* Work item
Type out every line of the data again, exactly.

* Collected data
>>>

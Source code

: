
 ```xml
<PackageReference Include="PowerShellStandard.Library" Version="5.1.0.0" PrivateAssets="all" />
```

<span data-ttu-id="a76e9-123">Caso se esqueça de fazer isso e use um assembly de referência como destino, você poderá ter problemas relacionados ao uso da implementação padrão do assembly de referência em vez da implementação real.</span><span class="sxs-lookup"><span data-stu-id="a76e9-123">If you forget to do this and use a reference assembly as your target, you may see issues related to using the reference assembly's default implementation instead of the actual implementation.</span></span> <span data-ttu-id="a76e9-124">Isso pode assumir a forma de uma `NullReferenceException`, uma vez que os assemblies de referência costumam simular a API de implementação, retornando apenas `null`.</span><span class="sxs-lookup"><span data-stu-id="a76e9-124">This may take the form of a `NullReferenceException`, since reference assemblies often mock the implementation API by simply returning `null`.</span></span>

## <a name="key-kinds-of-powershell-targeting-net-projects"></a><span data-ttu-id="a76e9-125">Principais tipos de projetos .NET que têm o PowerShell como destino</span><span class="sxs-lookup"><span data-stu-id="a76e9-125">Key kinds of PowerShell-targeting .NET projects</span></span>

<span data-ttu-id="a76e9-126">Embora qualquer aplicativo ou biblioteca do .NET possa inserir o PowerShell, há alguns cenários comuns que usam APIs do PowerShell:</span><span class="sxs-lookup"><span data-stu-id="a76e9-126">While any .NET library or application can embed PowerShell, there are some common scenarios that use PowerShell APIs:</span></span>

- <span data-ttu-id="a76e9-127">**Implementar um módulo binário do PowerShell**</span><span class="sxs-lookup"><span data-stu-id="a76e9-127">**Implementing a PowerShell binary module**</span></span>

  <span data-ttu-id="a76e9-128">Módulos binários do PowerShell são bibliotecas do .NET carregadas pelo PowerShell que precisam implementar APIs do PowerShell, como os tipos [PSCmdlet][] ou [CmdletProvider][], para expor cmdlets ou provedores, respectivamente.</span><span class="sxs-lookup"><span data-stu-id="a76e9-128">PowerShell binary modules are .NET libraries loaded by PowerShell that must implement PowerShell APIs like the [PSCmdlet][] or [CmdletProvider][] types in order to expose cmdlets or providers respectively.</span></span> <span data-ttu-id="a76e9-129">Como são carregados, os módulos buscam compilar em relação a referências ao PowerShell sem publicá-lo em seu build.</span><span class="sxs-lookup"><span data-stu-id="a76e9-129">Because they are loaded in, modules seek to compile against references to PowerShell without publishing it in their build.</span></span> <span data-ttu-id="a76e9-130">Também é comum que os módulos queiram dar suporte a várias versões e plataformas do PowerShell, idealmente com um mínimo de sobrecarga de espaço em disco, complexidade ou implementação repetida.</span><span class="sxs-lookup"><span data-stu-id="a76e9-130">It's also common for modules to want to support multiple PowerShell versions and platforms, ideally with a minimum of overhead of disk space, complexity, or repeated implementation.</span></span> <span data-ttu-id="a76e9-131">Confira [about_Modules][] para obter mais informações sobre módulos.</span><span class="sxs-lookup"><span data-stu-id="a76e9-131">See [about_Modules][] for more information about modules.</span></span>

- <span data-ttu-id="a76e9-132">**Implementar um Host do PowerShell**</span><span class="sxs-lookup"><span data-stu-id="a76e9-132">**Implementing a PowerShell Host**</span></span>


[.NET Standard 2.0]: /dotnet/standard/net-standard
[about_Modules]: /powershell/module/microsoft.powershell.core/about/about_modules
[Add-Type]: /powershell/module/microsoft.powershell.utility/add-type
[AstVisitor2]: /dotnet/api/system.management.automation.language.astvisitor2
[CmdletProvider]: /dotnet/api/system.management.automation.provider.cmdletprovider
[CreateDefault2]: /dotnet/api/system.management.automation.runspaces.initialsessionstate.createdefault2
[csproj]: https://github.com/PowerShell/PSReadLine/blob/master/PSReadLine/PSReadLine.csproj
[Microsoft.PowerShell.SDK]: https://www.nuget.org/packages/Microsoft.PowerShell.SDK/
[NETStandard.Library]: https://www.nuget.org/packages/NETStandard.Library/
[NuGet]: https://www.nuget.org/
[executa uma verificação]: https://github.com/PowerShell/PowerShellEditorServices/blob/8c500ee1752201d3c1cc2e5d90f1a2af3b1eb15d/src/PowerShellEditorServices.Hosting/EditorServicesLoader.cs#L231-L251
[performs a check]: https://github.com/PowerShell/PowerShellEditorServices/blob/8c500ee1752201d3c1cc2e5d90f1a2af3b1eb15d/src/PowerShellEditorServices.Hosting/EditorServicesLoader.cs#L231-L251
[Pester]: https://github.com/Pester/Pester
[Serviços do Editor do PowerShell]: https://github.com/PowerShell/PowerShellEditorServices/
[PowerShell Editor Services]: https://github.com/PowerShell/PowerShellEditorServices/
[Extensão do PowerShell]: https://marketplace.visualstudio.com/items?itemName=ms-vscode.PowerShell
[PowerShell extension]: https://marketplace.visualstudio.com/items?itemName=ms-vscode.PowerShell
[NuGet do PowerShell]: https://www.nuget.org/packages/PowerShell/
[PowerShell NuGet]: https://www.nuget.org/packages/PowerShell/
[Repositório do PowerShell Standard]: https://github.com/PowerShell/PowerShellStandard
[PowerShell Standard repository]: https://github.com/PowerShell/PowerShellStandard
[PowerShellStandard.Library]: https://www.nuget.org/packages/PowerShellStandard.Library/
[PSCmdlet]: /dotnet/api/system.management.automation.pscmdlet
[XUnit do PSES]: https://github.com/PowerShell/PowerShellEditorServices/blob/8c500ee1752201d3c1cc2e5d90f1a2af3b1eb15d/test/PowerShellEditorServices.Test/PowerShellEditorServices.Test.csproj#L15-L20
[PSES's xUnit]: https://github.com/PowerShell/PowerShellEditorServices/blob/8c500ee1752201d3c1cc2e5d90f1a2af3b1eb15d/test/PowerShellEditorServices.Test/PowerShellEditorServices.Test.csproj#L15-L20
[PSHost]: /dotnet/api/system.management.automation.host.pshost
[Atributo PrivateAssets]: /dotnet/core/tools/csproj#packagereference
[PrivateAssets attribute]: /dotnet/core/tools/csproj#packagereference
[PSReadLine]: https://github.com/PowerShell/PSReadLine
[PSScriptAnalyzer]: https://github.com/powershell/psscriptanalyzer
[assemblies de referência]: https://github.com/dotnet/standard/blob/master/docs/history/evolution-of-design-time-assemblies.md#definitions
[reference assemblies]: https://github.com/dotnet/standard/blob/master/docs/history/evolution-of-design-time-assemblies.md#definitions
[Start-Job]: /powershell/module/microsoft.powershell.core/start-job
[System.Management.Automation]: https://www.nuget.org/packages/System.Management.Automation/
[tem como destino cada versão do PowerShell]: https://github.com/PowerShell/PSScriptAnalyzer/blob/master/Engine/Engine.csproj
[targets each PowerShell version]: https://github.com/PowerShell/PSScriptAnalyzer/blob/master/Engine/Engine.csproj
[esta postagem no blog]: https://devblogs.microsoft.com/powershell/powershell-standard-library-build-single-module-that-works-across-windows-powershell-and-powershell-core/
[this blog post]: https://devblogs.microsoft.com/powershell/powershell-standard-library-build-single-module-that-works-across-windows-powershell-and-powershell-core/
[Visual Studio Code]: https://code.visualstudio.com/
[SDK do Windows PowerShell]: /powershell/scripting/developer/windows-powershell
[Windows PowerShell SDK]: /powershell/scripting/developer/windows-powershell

<<<

* Task output
Source code

:
 ```xml
<PackageReference Include="PowerShellStandard.Library" Version="5.1.0.0" PrivateAssets="all" />
```

<span data-ttu-id="a76e9-123">Caso se esqueça de fazer isso e use um assembly de referência como destino, você poderá ter problemas relacionados ao uso da implementação padrão do assembly de referência em vez da implementação real.</span><span class="sxs-lookup"><span data-stu-id="a76e9-123">If you forget to do this and use a reference assembly as your target, you may see issues related to using the reference assembly's default implementation instead of the actual implementation.</span></span> <span data-ttu-id="a76e9-124">Isso pode assumir a forma de uma `NullReferenceException`, uma vez que os assemblies de referência costumam simular a API de implementação, retornando apenas `null`.</span><span class="sxs-lookup"><span data-stu-id="a76e9-124">This may take the form of a `NullReferenceException`, since reference assemblies often mock the implementation API by simply returning `null`.</span></span>

## <a name="key-kinds-of-powershell-targeting-net-projects"></a><span data-ttu-id="a76e9-125">Principais tipos de projetos .NET que têm o PowerShell como destino</span><span class="sxs-lookup"><span data-stu-id="a76e9-125">Key kinds of PowerShell-targeting .NET projects</span></span>

<span data-ttu-id="a76e9-126">Embora qualquer aplicativo ou biblioteca do .NET possa inserir o PowerShell, há alguns cenários comuns que usam APIs do PowerShell:</span><span class="sxs-lookup"><span data-stu-id="a76e9-126">While any .NET library or application can embed PowerShell, there are some common scenarios that use PowerShell APIs:</span></span>

- <span data-ttu-id="a76e9-127">**Implementar um módulo binário do PowerShell**</span><span class="sxs-lookup"><span data-stu-id="a76e9-127">**Implementing a PowerShell binary module**</span></span>

  <span data-ttu-id="a76e9-128">Módulos binários do PowerShell são bibliotecas do .NET carregadas pelo PowerShell que precisam implementar APIs do PowerShell, como os tipos [PSCmdlet][] ou [CmdletProvider][], para expor cmdlets ou provedores, respectivamente.</span><span class="sxs-lookup"><span data-stu-id="a76e9-128">PowerShell binary modules are .NET libraries loaded by PowerShell that must implement PowerShell APIs like the [PSCmdlet][] or [CmdletProvider][] types in order to expose cmdlets or providers respectively.</span></span> <span data-ttu-id="a76e9-129">Como são carregados, os módulos buscam compilar em relação a referências ao PowerShell sem publicá-lo em seu build.</span><span class="sxs-lookup"><span data-stu-id="a76e9-129">Because they are loaded in, modules seek to compile against references to PowerShell without publishing it in their build.</span></span> <span data-ttu-id="a76e9-130">Também é comum que os módulos queiram dar suporte a várias versões e plataformas do PowerShell, idealmente com um mínimo de sobrecarga de espaço em disco, complexidade ou implementação repetida.</span><span class="sxs-lookup"><span data-stu-id="a76e9-130">It's also common for modules to want to support multiple PowerShell versions and platforms, ideally with a minimum of overhead of disk space, complexity, or repeated implementation.</span></span> <span data-ttu-id="a76e9-131">Confira [about_Modules][] para obter mais informações sobre módulos.</span><span class="sxs-lookup"><span data-stu-id="a76e9-131">See [about_Modules][] for more information about modules.</span></span>

- <span data-ttu-id="a76e9-132">**Implementar um Host do PowerShell**</span><span class="sxs-lookup"><span data-stu-id="a76e9-132">**Implementing a PowerShell Host**</span></span>


[.NET Standard 2.0]: /dotnet/standard/net-standard
[about_Modules]: /powershell/module/microsoft.powershell.core/about/about_modules
[Add-Type]: /powershell/module/microsoft.powershell.utility/add-type
[AstVisitor2]: /dotnet/api/system.management.automation.language.astvisitor2
[CmdletProvider]: /dotnet/api/system.management.automation.provider.cmdletprovider
[CreateDefault2]: /dotnet/api/system.management.automation.runspaces.initialsessionstate.createdefault2
[csproj]: https://github.com/PowerShell/PSReadLine/blob/master/PSReadLine/PSReadLine.csproj
[Microsoft.PowerShell.SDK]: https://www.nuget.org/packages/Microsoft.PowerShell.SDK/
[NETStandard.Library]: https://www.nuget.org/packages/NETStandard.Library/
[NuGet]: https://www.nuget.org/
[executa uma verificação]: https://github.com/PowerShell/PowerShellEditorServices/blob/8c500ee1752201d3c1cc2e5d90f1a2af3b1eb15d/src/PowerShellEditorServices.Hosting/EditorServicesLoader.cs#L231-L251
[performs a check]: https://github.com/PowerShell/PowerShellEditorServices/blob/8c500ee1752201d3c1cc2e5d90f1a2af3b1eb15d/src/PowerShellEditorServices.Hosting/EditorServicesLoader.cs#L231-L251
[Pester]: https://github.com/Pester/Pester
[Serviços do Editor do PowerShell]: https://github.com/PowerShell/PowerShellEditorServices/
[PowerShell Editor Services]: https://github.com/PowerShell/PowerShellEditorServices/
[Extensão do PowerShell]: https://marketplace.visualstudio.com/items?itemName=ms-vscode.PowerShell
[PowerShell extension]: https://marketplace.visualstudio.com/items?itemName=ms-vscode.PowerShell
[NuGet do PowerShell]: https://www.nuget.org/packages/PowerShell/
[PowerShell NuGet]: https://www.nuget.org/packages/PowerShell/
[Repositório do PowerShell Standard]: https://github.com/PowerShell/PowerShellStandard
[PowerShell Standard repository]: https://github.com/PowerShell/PowerShellStandard
[PowerShellStandard.Library]: https://www.nuget.org/packages/PowerShellStandard.Library/
[PSCmdlet]: /dotnet/api/system.management.automation.pscmdlet
[XUnit do PSES]: https://github.com/PowerShell/PowerShellEditorServices/blob/8c500ee1752201d3c1cc2e5d90f1a2af3b1eb15d/test/PowerShellEditorServices.Test/PowerShellEditorServices.Test.csproj#L15-L20
[PSES's xUnit]: https://github.com/PowerShell/PowerShellEditorServices/blob/8c500ee1752201d3c1cc2e5d90f1a2af3b1eb15d/test/PowerShellEditorServices.Test/PowerShellEditorServices.Test.csproj#L15-L20
[PSHost]: /dotnet/api/system.management.automation.host.pshost
[Atributo PrivateAssets]: /dotnet/core/tools/csproj#packagereference
[PrivateAssets attribute]: /dotnet/core/tools/csproj#packagereference
[PSReadLine]: https://github.com/PowerShell/PSReadLine
[PSScriptAnalyzer]: https://github.com/powershell/psscriptanalyzer
[assemblies de referência]: https://github.com/dotnet/standard/blob/master/docs/history/evolution-of-design-time-assemblies.md#definitions
[reference assemblies]: https://github.com/dotnet/standard/blob/master/docs/history/evolution-of-design-time-assemblies.md#definitions
[Start-Job]: /powershell/module/microsoft.powershell.core/start-job
[System.Management.Automation]: https://www.nuget.org/packages/System.Management.Automation/
[tem como destino cada versão do PowerShell]: https://github.com/PowerShell/PSScriptAnalyzer/blob/master/Engine/Engine.csproj
[targets each PowerShell version]: https://github.com/PowerShell/PSScriptAnalyzer/blob/master/Engine/Engine.csproj
[esta postagem no blog]: https://devblogs.microsoft.com/powershell/powershell-standard-library-build-single-module-that-works-across-windows-powershell-and-powershell-core/
[this blog post]: https://devblogs.microsoft.com/powershell/powershell-standard-library-build-single-module-that-works-across-windows-powershell-and-powershell-core/
[Visual Studio Code]: https://code.visualstudio.com/
[SDK do Windows PowerShell]: /powershell/scripting/developer/windows-powershell
[Windows PowerShell SDK]: /powershell/scripting/developer/windows-powershell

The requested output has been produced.